Structured log messages

amirbenun commented 7 months ago

Motivation

Every log Cloudbeat outputs is a JSON object in a .ndjson file. On managed elastic stacks, filebeat reads these log files and indexes them into elasticsearch, this data can be the source of interesting aggregations which will later be used for visualizations and alerts to allow proactive monitoring.

One issue we currently have is that many of the logs are formatted, meaning parameters are part of the log message instead of introducing them in a dedicated field of this json object. This change is effectively done by changing the logging calls from: log.Errorf("Could not get encryption for bucket %s. Error: %v", *bucket.Name, encryptionErr) into: log.Errorw("Could not get encryption for S3 bucket", "bucket", *bucket.Name, "error", encryptionErr)

This change brings another challenge in the area of naming the new fields. With this change "bucket" and "error" are now keys in the json object that indexed to ES and therefore should comply with ECS. There is not an easy way to name those fields, we need to individually assess every log and find the best matching ECS fields that represent its parameters.

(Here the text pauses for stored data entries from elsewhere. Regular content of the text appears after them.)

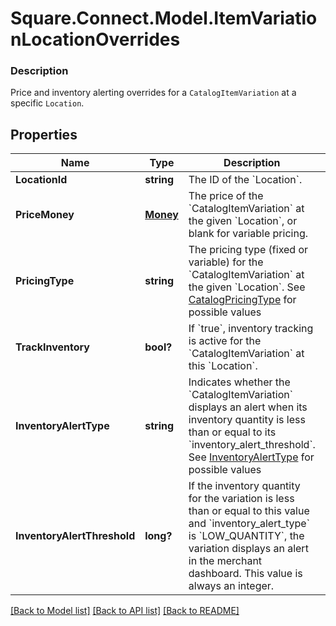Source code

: # Square.Connect.Model.ItemVariationLocationOverrides

### Description

Price and inventory alerting overrides for a `CatalogItemVariation` at a specific `Location`.

## Properties

Name | Type | Description | Notes
------------ | ------------- | ------------- | -------------
**LocationId** | **string** | The ID of the &#x60;Location&#x60;. | [optional] 
**PriceMoney** | [**Money**](Money.md) | The price of the &#x60;CatalogItemVariation&#x60; at the given &#x60;Location&#x60;, or blank for variable pricing. | [optional] 
**PricingType** | **string** | The pricing type (fixed or variable) for the &#x60;CatalogItemVariation&#x60; at the given &#x60;Location&#x60;. See [CatalogPricingType](#type-catalogpricingtype) for possible values | [optional] 
**TrackInventory** | **bool?** | If &#x60;true&#x60;, inventory tracking is active for the &#x60;CatalogItemVariation&#x60; at this &#x60;Location&#x60;. | [optional] 
**InventoryAlertType** | **string** | Indicates whether the &#x60;CatalogItemVariation&#x60; displays an alert when its inventory quantity is less than or equal to its &#x60;inventory_alert_threshold&#x60;. See [InventoryAlertType](#type-inventoryalerttype) for possible values | [optional] 
**InventoryAlertThreshold** | **long?** | If the inventory quantity for the variation is less than or equal to this value and &#x60;inventory_alert_type&#x60; is &#x60;LOW_QUANTITY&#x60;, the variation displays an alert in the merchant dashboard.  This value is always an integer. | [optional] 



[[Back to Model list]](../README.md#documentation-for-models) [[Back to API list]](../README.md#documentation-for-api-endpoints) [[Back to README]](../README.md)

In the example about, a better representation will be: log.Errorw("Could not get encryption for S3 bucket", "aws.s3.bucket.name", *bucket.Name, "error.message", encryptionErr)

Definition of done

[ ] Refactor cloudbeat to have structured logs instead of formatted logs where possible

Related tasks/epics

-

orestisfl commented 7 months ago

log.Errorw("Could not get encryption for S3 bucket", "bucket", *bucket.Name, "error", encryptionErr)

Just a note, it's easy to make mistakes when using this kind of syntax, e.g. log.Errorw("Could not get encryption for S3 bucket", *bucket.Name, "error", encryptionErr)

Having linters for that can be beneficial even though I am not sure they can catch 100% of the potential mistakes.

oren-zohar commented 7 months ago

Thanks @amirbenun, I think it's crucial to consider that the current log format in beats is designed to align with the Fleet UI's display requirements. Altering this structure might lead to compatibility issues with the Fleet UI.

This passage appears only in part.